Cornelia hailed the prospect with delight, and mentally dedicated the morning to doing a picture-gallery, and to choosing a suitable present for her aunt and Elma Ramsden. Aunt Soph should have lace; something soft, and smooth, and womanly, to take the place of the prickly steel trimmings which seemed to constitute her one idea of adornment. Elma, dear thing, what should be chosen for her? Not clothes; it would not be good taste to offer another gift of the kind; a piece of jewellery would be best; something good and quiet, and unobtrusive, suitable for the wear of "a nice young girl."
Cornelia chuckled to herself in prospective enjoyment next morning, as she repaired to the private sitting-room of the suite, where breakfast was invariably served. Her host and hostess had already risen from the table and were dressed for walking. Mrs Moffatt stood before the window looking down into the street with a pale and worried expression. Her husband was scribbling at a side table, but jumped up at Cornelia's entrance, as if he had been anxiously awaiting her appearance.

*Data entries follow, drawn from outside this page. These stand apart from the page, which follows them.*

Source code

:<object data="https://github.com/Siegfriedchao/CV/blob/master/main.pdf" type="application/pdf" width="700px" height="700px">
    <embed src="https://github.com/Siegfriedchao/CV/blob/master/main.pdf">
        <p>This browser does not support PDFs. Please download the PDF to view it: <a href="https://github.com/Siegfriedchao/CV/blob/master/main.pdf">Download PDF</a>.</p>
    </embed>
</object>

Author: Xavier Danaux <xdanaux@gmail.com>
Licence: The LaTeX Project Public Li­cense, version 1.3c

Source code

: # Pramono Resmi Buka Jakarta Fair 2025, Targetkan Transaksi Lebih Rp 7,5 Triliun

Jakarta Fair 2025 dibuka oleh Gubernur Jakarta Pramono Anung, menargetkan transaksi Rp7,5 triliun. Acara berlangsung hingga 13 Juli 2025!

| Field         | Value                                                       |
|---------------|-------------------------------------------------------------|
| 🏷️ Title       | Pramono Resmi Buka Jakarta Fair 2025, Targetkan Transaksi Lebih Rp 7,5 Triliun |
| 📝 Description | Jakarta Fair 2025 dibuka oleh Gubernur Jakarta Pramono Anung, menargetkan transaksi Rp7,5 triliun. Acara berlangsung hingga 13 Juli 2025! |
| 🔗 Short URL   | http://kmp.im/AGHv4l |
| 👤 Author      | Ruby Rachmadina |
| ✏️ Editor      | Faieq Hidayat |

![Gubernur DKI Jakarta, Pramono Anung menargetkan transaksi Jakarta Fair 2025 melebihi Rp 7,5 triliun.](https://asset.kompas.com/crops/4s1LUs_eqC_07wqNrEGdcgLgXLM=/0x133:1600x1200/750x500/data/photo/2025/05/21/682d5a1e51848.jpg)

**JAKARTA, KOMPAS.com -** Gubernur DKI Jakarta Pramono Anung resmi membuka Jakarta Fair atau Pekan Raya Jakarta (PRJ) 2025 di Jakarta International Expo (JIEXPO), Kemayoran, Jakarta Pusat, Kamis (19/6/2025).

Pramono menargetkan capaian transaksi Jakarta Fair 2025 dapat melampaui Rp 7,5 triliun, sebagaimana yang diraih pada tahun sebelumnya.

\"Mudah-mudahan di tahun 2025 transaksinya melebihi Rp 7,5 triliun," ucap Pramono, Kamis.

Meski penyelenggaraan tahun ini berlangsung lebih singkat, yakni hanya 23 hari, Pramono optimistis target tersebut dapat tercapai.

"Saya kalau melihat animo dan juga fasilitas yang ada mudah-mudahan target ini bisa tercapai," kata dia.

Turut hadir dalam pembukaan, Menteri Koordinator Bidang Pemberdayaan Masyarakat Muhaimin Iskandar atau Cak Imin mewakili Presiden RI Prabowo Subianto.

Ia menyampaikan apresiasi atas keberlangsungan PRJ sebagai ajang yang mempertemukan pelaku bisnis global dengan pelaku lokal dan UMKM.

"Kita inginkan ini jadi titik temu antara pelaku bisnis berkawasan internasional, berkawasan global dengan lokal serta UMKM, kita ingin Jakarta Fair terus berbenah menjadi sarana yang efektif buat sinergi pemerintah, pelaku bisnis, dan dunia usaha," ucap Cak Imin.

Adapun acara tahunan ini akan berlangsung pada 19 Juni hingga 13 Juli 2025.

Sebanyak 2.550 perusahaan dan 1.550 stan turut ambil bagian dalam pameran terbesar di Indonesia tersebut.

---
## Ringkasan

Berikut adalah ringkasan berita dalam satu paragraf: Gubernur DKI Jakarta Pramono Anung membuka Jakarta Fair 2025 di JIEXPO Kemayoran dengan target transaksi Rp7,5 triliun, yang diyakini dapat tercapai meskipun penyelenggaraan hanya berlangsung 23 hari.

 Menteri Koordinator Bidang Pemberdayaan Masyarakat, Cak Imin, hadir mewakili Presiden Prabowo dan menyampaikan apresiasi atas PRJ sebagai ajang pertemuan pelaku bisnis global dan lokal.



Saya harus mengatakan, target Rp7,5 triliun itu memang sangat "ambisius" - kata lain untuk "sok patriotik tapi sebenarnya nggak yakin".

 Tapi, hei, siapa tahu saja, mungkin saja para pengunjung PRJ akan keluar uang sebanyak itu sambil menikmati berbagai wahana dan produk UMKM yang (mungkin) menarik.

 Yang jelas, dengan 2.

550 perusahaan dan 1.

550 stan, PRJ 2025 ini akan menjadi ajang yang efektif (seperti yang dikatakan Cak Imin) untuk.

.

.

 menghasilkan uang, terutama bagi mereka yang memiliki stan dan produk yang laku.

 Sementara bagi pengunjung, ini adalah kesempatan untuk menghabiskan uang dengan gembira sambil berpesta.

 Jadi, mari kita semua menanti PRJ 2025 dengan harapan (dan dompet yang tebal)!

"Ah, good-morning, Miss Briskett! We are just off, but I wanted to settle up with you first. Here's the cheque, with many thanks! Perhaps you will kindly look over it, to see it is all right."
"Oh, Mr Moffatt, you should not have troubled when you were so hustled. It's too good of you!" cried Cornelia, eagerly, her heart warming to the little man for a promptitude in money matters which reminded her of her own beloved Poppar. "Of course it's all right!" She cast a casual glance over the cheque, and broke into a surprised laugh. "It isn't, though! You've paid me too much! I guess I'm not a usurer, to want interest for a single night. It was only two hundred that I lent!"
Mr Moffatt gave an exclamation of irritation.
"And I have made it out for two hundred and fifty! How very annoying! I have advised it to the bank, too, and sent off the letter. I wanted to get through with as much business as possible this morning. The more hurry the less speed! Why on earth could you not give me the right figures, Gertrude?"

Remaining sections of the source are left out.